Mugabe shall forever be the last remaining pan-Africanist giant of southern Africa and the African continent, the hero and elder statesman whose voice resounded with a resolute no-apology for his opposition to Western powers.
To those who did not like Comrade Mugabe, he stood for corruption, abuse, tyranny, and dictatorial tendencies. Among his cruelty in his over 30-year over-stay at the helm of Zimbabwe was his harsh treatment of white farmers whom he chased off, like the treatment former president Kamuzu Banda gave Asians in rural Malawi. He made no apologies for chasing white farmers, and some scenes were ugly.
Mugabe later was accused of corruption, manipulating election results; and much later the aging leader was accused of failing to quell actions of his cohorts. It took the generals in his army who came and conducted a sort of sit-in and convinced the old man to give up power peacefully. He held his ground and negotiated a safe exit for himself, his family, and cohorts.
While in the wake of the loss of his presidential privileges, Mugabe lost numerous business enterprises. He and family lived peacefully, unlike in other African countries. However, the British disliked Mugabe with a passion, as do numerous Zimbabwean diasporas living abroad. One woman in a BBC interview openly wept, citing that she was happy Mugabe was dead. She told the interviewer that his death would end poverty in her country.
If the Mugabe haters could briefly remove their Euro-centric lenses, they could see who Mugabe was, what he achieved for Zimbabwe, southern Africa, and Africa. Firstly, at the start of his tenure as leader of the newly independent Zimbabwe (after over 10-year Ian Smith UDI Rhodesia, Mugabe ordered that all schools in Zimbabwe were to be segregated or would face closure.
Mugabe’s voice was not only strong inside Zimbabwe, but he also voiced a strong stance and persistent position against the Western government’s tying development aid to African countries’ acceptance and support for gay rights. His anti-gay stand was taken on by other African leaders, and with the lead by Nigeria, Zimbabwe and others orchestrated the African Summit in 2010 to sign an African position paper on the subject. Mugabe was relentless on his disapproval of gay and lesbian rights; his voice was given a megaphone on Western media as a means of discrediting him. Mugabe, however, continued his stand, amassing the attention of both his allies and enemies alike.
On this point, Mugabe advanced that Africa should be allowed to have a say on all issues affecting the continent, and this included sexual rights.
The third point is regarding powers at the United Nations. Mugabe and a host of other nations in the developing and emerging countries championed the need for equal representation, especially in the Security Council. This includes opening the veto power mandate and permanent seats, to include two to three additional members.

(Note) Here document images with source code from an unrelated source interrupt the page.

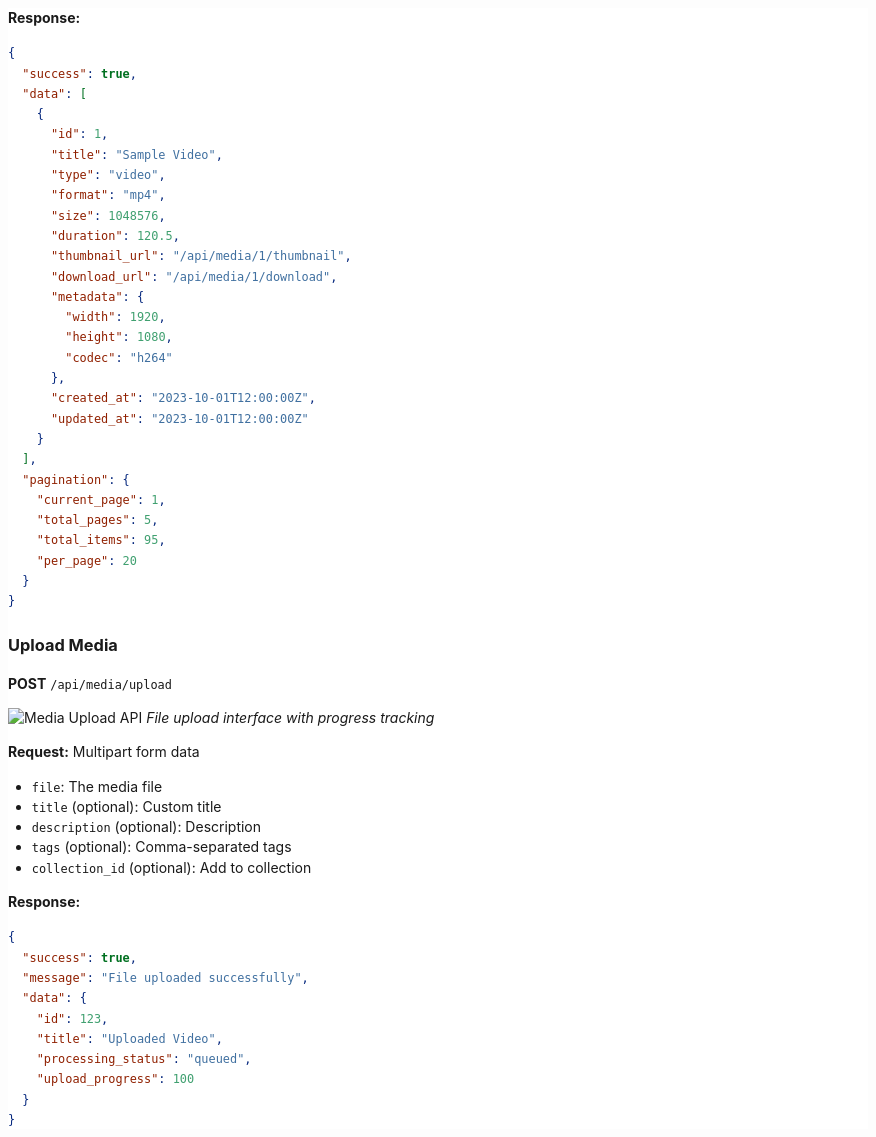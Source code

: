 **Response:**
```json
{
  "success": true,
  "data": [
    {
      "id": 1,
      "title": "Sample Video",
      "type": "video",
      "format": "mp4",
      "size": 1048576,
      "duration": 120.5,
      "thumbnail_url": "/api/media/1/thumbnail",
      "download_url": "/api/media/1/download",
      "metadata": {
        "width": 1920,
        "height": 1080,
        "codec": "h264"
      },
      "created_at": "2023-10-01T12:00:00Z",
      "updated_at": "2023-10-01T12:00:00Z"
    }
  ],
  "pagination": {
    "current_page": 1,
    "total_pages": 5,
    "total_items": 95,
    "per_page": 20
  }
}
```

### Upload Media
**POST** `/api/media/upload`

![Media Upload API](../screenshots/api/media-upload.png)
*File upload interface with progress tracking*

**Request:** Multipart form data
- `file`: The media file
- `title` (optional): Custom title
- `description` (optional): Description
- `tags` (optional): Comma-separated tags
- `collection_id` (optional): Add to collection

**Response:**
```json
{
  "success": true,
  "message": "File uploaded successfully",
  "data": {
    "id": 123,
    "title": "Uploaded Video",
    "processing_status": "queued",
    "upload_progress": 100
  }
}
```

During his 37-year rule, Mugabe’s voice rang loud counter to Western ideals, in the same way pan-Africanist voices did in the 1950s and 1960s when African leaders like Nkrumah, Nyerere, Banda, Kenyatta, and others did in their fight for ousting colonial powers from the continent. Because Mugabe refused to bow to Western ideals, the western media, which floods the global information systems, continued to castigate, mock, and negatively present him throughout his rule, the debacle of his ousting by the military, the matter of the cost of his medical expenses in Singapore, and to his death.
Mugabe, son of the soil of Africa, was a hero. Unfortunately, most view him as a villain. This is largely because he was gauged by the symptoms of the economic status of Zimbabwe’s, likewise most African countries. The root causes of these statuses are actually the malaise of the structural adjustment programmes enforced by the Bretton Woods institutions, coupled with high-interest development loans.
May the soul of Comrade Robert Gabriel Mugabe rest in God’s eternal loving peace. And may Zimbabwe, Sadc countries and Africa celebrate their son.